Brief:
Once you have read the records below, report how many lines contain the word "documentclass", and give nothing besides that number.

Available data:
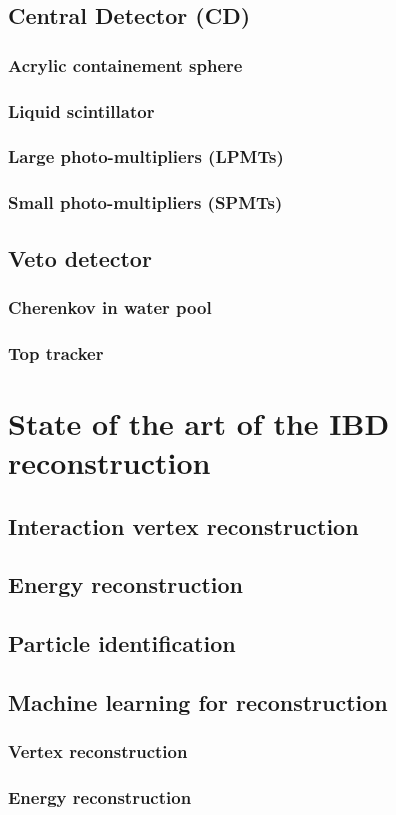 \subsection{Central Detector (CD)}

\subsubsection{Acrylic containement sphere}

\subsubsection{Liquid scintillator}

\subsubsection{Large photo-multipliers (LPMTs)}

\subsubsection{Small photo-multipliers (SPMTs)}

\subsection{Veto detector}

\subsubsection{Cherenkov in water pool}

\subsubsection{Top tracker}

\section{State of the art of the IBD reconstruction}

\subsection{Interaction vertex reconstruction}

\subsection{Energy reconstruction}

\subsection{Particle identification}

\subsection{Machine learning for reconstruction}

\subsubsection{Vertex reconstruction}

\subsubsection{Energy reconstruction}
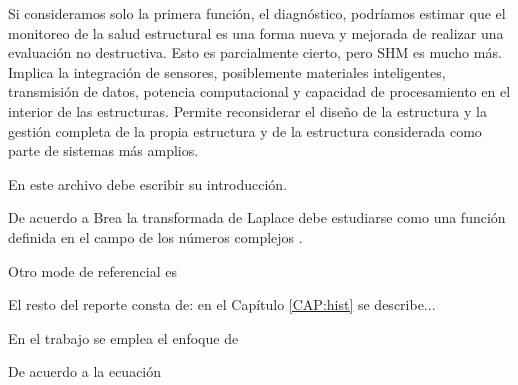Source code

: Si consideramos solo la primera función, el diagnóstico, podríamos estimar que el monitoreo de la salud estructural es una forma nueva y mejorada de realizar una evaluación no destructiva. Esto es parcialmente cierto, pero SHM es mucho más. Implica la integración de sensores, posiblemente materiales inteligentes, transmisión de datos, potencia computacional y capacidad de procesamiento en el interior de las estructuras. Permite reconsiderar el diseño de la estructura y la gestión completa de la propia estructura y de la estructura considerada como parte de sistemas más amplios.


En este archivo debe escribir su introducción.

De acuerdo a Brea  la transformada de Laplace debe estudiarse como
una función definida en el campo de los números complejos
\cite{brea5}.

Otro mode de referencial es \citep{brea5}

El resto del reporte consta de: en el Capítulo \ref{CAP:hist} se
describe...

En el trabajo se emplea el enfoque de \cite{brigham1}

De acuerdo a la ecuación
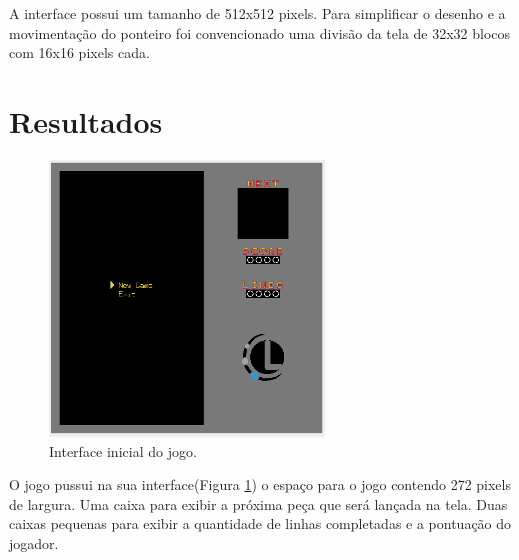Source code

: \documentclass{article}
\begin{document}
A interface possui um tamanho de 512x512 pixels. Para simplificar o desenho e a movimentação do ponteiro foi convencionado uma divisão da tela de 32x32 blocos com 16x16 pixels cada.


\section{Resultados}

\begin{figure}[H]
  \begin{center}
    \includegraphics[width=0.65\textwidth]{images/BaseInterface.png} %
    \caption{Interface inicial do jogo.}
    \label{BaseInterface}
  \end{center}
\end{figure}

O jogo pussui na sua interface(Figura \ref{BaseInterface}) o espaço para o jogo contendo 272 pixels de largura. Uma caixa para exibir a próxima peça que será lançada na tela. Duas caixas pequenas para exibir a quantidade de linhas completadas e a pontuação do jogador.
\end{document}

==

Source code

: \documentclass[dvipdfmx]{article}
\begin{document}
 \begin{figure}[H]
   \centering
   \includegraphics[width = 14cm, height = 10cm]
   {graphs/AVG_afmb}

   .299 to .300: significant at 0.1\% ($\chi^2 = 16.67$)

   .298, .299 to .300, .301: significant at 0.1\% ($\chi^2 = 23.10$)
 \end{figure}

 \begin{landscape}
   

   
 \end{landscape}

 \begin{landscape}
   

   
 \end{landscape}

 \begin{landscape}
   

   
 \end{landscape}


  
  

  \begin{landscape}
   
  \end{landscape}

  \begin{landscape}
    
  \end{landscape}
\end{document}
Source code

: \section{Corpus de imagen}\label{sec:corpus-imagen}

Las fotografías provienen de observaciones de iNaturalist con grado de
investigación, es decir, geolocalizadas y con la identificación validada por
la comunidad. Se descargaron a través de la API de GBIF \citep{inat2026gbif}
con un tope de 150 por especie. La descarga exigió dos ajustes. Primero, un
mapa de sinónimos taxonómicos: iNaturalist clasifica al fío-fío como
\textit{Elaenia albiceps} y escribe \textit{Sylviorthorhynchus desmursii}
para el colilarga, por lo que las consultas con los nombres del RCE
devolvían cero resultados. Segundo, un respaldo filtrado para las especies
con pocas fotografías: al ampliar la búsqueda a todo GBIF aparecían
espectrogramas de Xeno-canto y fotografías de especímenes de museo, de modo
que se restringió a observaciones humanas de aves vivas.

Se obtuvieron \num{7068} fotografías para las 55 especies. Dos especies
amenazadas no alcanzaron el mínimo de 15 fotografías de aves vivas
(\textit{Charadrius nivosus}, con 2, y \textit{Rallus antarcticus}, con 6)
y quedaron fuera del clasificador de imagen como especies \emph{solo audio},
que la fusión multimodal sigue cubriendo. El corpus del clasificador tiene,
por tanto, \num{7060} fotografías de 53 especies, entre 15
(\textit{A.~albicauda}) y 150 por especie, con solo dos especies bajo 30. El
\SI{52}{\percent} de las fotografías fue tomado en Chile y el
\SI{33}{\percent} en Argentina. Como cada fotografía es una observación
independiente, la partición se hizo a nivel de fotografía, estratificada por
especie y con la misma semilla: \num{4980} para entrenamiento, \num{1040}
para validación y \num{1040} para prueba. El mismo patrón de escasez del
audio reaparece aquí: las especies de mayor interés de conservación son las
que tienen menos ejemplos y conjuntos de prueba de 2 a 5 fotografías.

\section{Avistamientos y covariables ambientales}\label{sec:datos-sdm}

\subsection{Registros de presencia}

Answer for the task:
2